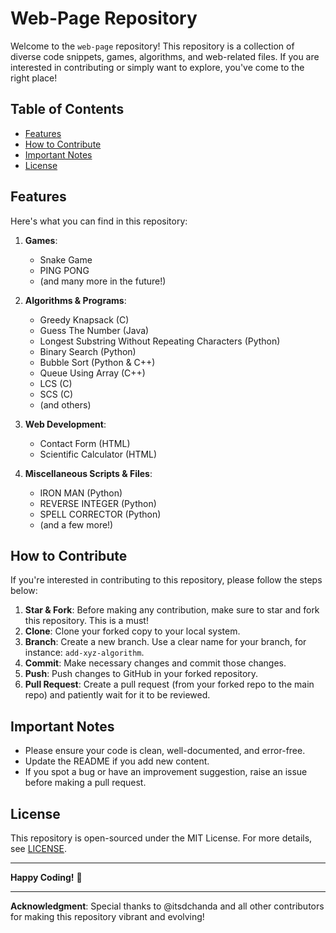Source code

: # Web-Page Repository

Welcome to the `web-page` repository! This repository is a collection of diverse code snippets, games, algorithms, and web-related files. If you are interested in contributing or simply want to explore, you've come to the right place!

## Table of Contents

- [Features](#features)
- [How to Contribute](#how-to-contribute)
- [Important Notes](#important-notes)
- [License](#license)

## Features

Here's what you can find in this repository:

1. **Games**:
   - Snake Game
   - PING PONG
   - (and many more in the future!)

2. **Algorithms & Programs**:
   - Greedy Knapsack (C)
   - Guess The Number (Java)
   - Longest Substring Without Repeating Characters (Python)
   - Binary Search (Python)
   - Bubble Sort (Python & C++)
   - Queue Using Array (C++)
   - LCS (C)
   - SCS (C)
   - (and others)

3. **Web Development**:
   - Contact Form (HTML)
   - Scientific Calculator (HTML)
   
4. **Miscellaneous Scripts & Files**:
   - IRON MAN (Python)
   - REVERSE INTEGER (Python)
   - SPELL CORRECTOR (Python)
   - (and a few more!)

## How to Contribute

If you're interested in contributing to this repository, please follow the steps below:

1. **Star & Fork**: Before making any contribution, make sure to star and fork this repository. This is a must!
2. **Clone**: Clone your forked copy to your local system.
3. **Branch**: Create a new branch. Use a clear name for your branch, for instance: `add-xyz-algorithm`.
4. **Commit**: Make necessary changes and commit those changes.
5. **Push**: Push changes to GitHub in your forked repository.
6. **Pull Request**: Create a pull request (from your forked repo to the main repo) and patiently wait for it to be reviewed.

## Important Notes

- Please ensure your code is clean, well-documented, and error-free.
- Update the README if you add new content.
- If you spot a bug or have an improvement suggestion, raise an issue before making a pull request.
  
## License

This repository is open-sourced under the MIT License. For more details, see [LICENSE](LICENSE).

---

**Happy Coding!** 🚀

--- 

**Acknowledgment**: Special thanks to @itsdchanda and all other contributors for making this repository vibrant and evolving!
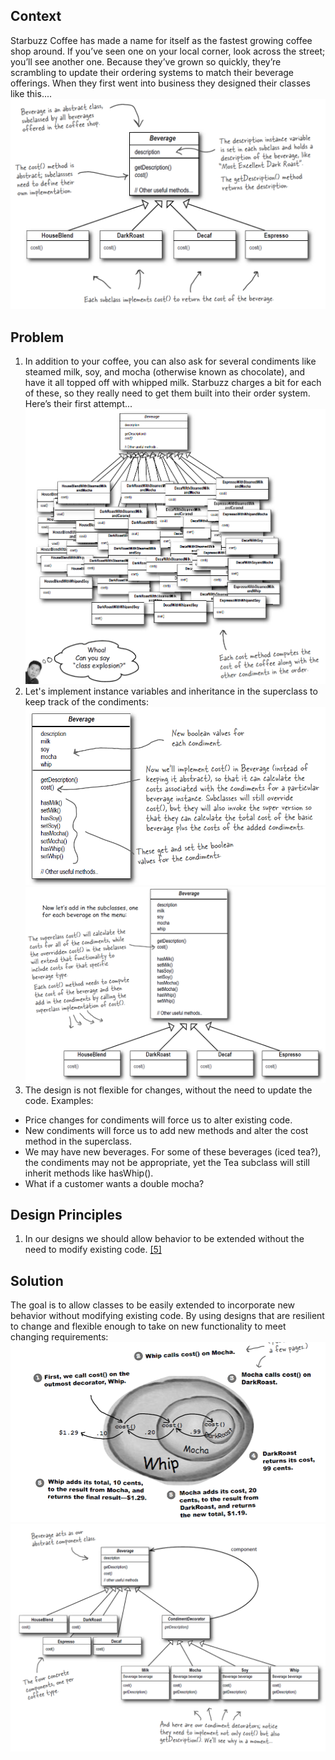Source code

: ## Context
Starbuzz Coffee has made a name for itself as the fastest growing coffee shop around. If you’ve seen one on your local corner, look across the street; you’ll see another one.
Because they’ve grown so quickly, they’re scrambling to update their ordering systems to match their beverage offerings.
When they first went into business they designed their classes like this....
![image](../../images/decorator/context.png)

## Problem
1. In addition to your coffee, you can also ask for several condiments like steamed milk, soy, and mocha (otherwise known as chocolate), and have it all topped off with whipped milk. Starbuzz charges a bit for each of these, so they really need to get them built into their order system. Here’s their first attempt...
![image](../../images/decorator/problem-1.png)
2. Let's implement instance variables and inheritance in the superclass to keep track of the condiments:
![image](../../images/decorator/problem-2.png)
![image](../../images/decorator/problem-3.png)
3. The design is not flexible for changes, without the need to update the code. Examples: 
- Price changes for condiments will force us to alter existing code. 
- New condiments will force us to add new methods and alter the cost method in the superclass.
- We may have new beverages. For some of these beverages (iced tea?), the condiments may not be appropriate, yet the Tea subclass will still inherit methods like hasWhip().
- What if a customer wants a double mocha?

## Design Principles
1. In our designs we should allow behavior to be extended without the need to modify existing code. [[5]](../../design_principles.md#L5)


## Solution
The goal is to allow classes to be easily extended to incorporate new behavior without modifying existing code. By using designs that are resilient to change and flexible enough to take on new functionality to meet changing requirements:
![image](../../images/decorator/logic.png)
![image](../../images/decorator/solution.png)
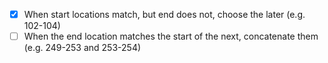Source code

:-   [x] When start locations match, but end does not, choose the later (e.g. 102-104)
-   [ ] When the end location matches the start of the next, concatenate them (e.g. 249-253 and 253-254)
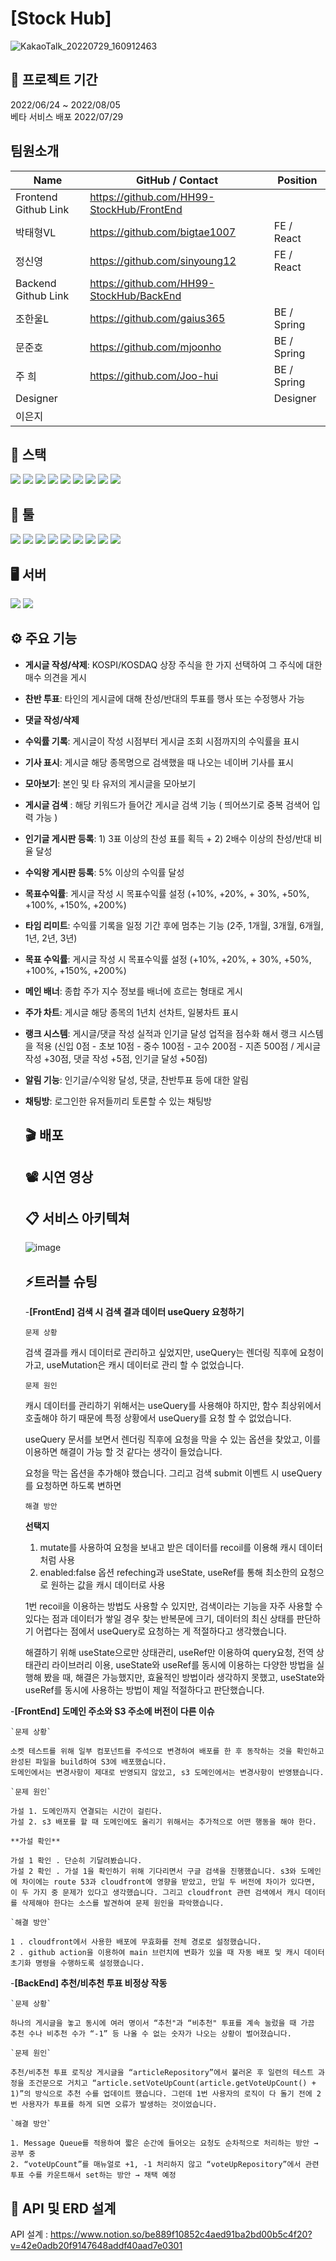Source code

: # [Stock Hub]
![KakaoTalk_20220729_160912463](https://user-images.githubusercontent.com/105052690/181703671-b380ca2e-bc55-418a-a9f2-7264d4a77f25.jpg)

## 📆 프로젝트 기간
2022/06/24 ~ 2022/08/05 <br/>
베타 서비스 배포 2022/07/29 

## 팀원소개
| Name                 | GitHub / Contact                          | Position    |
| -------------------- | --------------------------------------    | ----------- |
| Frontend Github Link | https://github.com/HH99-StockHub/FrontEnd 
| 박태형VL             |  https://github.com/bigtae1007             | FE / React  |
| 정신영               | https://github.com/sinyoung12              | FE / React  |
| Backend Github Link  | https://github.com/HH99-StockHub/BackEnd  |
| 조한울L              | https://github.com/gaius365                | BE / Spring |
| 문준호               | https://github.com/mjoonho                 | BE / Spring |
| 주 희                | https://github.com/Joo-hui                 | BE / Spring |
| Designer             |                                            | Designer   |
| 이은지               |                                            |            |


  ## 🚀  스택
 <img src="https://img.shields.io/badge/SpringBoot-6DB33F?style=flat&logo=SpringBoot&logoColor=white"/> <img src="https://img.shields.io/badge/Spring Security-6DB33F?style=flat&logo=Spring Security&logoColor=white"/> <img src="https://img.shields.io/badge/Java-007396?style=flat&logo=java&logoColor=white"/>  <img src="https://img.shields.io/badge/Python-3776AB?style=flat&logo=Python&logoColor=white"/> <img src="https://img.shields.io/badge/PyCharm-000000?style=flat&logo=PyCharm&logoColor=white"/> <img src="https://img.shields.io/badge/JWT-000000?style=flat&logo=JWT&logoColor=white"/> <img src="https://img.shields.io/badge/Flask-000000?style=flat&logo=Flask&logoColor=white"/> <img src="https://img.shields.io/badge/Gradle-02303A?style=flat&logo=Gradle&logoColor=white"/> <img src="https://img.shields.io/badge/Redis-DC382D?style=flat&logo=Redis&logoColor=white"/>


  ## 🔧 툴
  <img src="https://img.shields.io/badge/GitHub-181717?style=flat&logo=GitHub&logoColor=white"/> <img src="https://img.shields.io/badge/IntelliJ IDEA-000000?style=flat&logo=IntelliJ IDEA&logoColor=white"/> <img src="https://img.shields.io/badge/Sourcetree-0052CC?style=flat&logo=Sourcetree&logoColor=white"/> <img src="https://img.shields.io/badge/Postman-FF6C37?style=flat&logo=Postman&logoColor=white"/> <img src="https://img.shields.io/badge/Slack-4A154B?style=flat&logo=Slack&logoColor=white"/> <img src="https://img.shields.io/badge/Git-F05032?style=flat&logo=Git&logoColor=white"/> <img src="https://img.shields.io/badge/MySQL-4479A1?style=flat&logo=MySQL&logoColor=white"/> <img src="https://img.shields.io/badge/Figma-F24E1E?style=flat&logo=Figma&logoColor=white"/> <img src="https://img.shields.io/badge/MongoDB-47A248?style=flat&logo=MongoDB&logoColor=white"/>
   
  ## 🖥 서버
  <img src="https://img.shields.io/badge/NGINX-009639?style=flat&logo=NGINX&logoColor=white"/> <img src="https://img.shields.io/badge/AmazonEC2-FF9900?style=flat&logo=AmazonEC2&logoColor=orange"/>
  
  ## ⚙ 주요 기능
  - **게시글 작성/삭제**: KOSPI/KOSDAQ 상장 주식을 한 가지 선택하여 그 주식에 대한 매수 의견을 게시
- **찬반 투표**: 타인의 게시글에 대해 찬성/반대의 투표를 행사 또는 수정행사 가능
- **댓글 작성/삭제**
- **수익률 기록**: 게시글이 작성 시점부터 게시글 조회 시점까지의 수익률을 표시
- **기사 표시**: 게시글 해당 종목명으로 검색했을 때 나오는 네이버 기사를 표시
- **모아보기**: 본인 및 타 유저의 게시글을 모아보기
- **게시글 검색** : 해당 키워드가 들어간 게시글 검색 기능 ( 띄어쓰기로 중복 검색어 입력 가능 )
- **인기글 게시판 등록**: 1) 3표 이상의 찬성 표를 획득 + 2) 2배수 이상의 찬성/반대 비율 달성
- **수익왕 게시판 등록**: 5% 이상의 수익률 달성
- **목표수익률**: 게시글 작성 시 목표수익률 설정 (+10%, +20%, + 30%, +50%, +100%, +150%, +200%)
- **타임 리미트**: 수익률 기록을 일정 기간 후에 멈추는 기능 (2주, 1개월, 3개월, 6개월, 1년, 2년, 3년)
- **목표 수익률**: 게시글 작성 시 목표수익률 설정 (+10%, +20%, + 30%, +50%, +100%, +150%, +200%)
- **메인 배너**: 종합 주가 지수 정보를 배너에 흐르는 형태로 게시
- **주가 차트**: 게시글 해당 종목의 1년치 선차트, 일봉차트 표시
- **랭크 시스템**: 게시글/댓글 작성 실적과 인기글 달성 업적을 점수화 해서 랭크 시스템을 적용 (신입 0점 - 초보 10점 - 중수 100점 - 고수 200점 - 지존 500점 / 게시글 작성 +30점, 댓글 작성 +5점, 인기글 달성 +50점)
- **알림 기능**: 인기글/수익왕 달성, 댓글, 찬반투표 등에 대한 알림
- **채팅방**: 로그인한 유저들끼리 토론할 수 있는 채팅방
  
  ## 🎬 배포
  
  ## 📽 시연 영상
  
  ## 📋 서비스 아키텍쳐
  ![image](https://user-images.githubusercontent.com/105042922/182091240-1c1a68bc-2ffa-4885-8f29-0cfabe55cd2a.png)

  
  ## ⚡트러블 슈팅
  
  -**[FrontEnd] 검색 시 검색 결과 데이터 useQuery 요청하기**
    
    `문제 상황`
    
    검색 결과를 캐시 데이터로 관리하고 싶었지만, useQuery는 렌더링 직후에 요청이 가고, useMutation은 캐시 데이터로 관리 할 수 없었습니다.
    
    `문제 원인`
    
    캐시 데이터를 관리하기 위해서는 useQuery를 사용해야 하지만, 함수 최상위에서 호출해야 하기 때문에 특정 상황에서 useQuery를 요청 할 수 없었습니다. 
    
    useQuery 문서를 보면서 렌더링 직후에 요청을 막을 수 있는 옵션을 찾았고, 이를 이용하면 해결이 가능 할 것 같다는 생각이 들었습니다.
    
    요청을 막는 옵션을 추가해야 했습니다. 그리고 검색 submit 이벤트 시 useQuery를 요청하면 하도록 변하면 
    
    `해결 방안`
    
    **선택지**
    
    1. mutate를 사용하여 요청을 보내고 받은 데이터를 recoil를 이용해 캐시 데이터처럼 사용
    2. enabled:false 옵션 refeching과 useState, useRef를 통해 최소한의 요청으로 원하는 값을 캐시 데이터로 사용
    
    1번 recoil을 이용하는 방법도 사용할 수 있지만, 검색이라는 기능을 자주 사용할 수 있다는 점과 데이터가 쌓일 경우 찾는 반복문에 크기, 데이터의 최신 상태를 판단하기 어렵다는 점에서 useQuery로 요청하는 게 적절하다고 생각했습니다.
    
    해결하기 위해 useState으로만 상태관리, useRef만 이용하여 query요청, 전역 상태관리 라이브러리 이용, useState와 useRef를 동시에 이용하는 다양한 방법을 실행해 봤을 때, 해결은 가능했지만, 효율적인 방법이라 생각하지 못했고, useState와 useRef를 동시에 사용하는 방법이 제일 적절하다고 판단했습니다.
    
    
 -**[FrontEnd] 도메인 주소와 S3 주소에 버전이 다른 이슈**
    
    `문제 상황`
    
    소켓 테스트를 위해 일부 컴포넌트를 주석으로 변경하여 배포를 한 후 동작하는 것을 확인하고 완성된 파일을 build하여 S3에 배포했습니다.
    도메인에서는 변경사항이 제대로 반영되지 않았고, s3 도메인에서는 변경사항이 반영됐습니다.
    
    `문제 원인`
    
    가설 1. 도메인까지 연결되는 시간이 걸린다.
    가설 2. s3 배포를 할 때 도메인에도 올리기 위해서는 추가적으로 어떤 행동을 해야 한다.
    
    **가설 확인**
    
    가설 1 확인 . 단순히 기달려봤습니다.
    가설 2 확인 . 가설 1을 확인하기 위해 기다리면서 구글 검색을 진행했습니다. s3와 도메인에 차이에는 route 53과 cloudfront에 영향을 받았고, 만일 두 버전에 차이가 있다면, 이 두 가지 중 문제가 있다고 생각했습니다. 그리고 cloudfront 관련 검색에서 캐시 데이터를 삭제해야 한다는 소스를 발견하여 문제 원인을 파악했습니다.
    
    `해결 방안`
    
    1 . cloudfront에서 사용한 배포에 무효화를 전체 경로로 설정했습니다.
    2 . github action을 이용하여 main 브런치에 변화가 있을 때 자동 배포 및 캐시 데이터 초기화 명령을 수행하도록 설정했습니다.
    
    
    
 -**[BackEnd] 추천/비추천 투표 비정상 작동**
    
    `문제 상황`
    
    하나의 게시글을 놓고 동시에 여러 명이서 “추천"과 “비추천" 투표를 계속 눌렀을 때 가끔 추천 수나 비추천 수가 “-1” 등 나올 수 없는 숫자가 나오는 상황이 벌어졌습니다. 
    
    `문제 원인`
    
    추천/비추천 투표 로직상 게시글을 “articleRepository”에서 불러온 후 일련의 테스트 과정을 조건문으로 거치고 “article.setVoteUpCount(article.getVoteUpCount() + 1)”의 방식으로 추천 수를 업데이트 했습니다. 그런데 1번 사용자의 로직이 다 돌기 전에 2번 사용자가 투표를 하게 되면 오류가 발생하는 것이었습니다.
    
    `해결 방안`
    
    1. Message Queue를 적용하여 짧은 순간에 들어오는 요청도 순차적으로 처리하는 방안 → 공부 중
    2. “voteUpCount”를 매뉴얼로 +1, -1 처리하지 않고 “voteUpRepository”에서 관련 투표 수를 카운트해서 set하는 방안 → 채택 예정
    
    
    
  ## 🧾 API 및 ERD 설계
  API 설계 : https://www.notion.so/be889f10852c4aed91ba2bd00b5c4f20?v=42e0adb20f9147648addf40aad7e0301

☆ ☆ ☆

TRY IT :: Exactly as they stand, set down the lines from the start of the material through the line with "Here's what you", both ends included, omitting the pictures.

ANSWER BELOW ::
Source code

: # Web-Page Repository

Welcome to the `web-page` repository! This repository is a collection of diverse code snippets, games, algorithms, and web-related files. If you are interested in contributing or simply want to explore, you've come to the right place!

## Table of Contents

- [Features](#features)
- [How to Contribute](#how-to-contribute)
- [Important Notes](#important-notes)
- [License](#license)

## Features

Here's what you can find in this repository:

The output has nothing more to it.